OK.  Although the only relevant control frames are PING / PONG.  And if a client wants to send control frames inside a huge message, that client must have explicitly fragmented the message already.

The general idea is just map ws2 payload frames direct to h2 framing... refragmenting them to fit.  In that way, 'supporting' ws1 63-bit frame lengths compatibly doesn't require 63-bit frame lengths in ws2 because ws always allows refragmentation of frames.

So it only creates more fragmentation / opportunities to insert control frames, so no problem.

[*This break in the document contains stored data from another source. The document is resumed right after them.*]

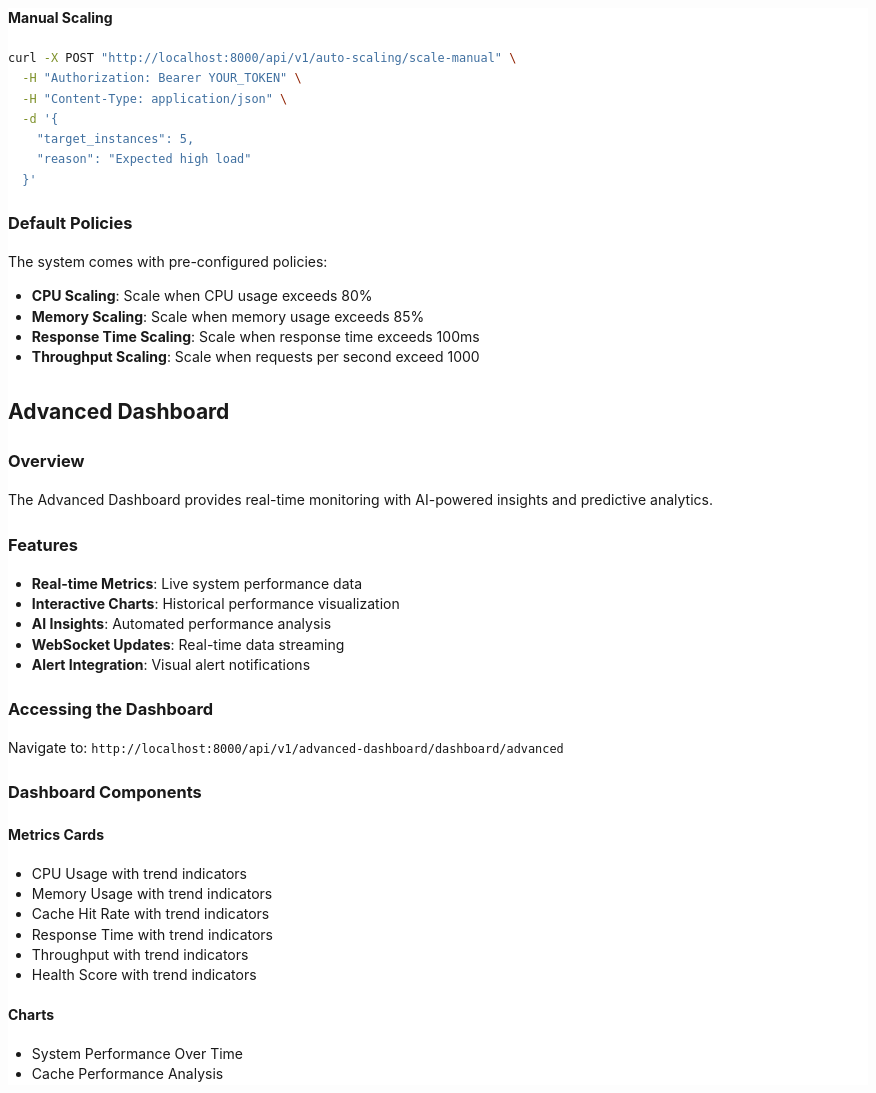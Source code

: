 #### Manual Scaling

```bash
curl -X POST "http://localhost:8000/api/v1/auto-scaling/scale-manual" \
  -H "Authorization: Bearer YOUR_TOKEN" \
  -H "Content-Type: application/json" \
  -d '{
    "target_instances": 5,
    "reason": "Expected high load"
  }'
```

### Default Policies

The system comes with pre-configured policies:

- **CPU Scaling**: Scale when CPU usage exceeds 80%
- **Memory Scaling**: Scale when memory usage exceeds 85%
- **Response Time Scaling**: Scale when response time exceeds 100ms
- **Throughput Scaling**: Scale when requests per second exceed 1000

## Advanced Dashboard

### Overview

The Advanced Dashboard provides real-time monitoring with AI-powered insights and predictive analytics.

### Features

- **Real-time Metrics**: Live system performance data
- **Interactive Charts**: Historical performance visualization
- **AI Insights**: Automated performance analysis
- **WebSocket Updates**: Real-time data streaming
- **Alert Integration**: Visual alert notifications

### Accessing the Dashboard

Navigate to: `http://localhost:8000/api/v1/advanced-dashboard/dashboard/advanced`

### Dashboard Components

#### Metrics Cards
- CPU Usage with trend indicators
- Memory Usage with trend indicators
- Cache Hit Rate with trend indicators
- Response Time with trend indicators
- Throughput with trend indicators
- Health Score with trend indicators

#### Charts
- System Performance Over Time
- Cache Performance Analysis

>Let me step back: when you say that your goal is to "provide a
>transport 
>for JS WS API on h2", my fear is that this could lead to a situation 
>where semantics that are part of WS/1 are removed from WS/2 for no 
>reason other than "Javascript clients don't need it, so no one else
>does 
>either." I would like to avoid that.

What I meant by that is ws1 wire protocol can go out the window completely.  The job is not wrap ws1 verbatim in h2 frames, keep ws1 negotiation headers, masking, etc.  It can be radically recast to align with h2 while following the JS API, and fully exploit new possibilities like roundtrip elimination.

I agree it should make some effort to not break non JS / browser uses.  But it's no coincidence there are only a tiny number of corner cases about that -- ws1 was itself designed to implement a transport for the ws JS API.

-Andy

>> So that one is just wrong I think.
>>
>>> allow. As for pings, the data reflected by the server could allow
>>> clients to perform rudimentary latency monitoring or something else
>>> clever at the application level, perhaps for clock
>synchronization...?)
>>
>> I never saw ws PING data like that
>
>I have. So... there's that. :D In my particular case, it didn't make it
>
>into production (as far as I know), but I've *seen* it.